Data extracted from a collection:
:::
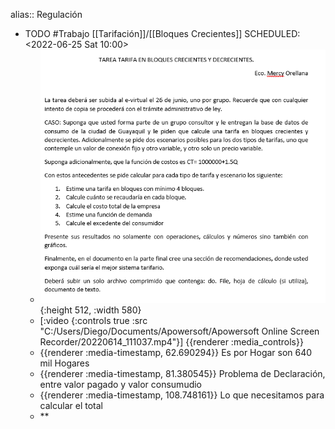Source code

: alias:: Regulación

- TODO #Trabajo [[Tarifación]]/[[Bloques Crecientes]] 
  SCHEDULED: <2022-06-25 Sat 10:00>
	- ![image.png](../assets/image_1655581632704_0.png){:height 512, :width 580}
	- [:video {:controls true :src "C:/Users/Diego/Documents/Apowersoft/Apowersoft Online Screen Recorder/20220614_111037.mp4"}]
	  {{renderer :media_controls}}
	- {{renderer :media-timestamp, 62.690294}} Es por Hogar son 640 mil Hogares
	- {{renderer :media-timestamp, 81.380545}}  Problema de Declaración, entre valor pagado y valor consumudio
	- {{renderer :media-timestamp, 108.748161}} Lo que necesitamos para calcular el total
	- **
:::
■ Exercise
The expected result is every line above containing the string "timestamp".

■ Exercise answer
	- {{renderer :media-timestamp, 62.690294}} Es por Hogar son 640 mil Hogares
	- {{renderer :media-timestamp, 81.380545}}  Problema de Declaración, entre valor pagado y valor consumudio
	- {{renderer :media-timestamp, 108.748161}} Lo que necesitamos para calcular el total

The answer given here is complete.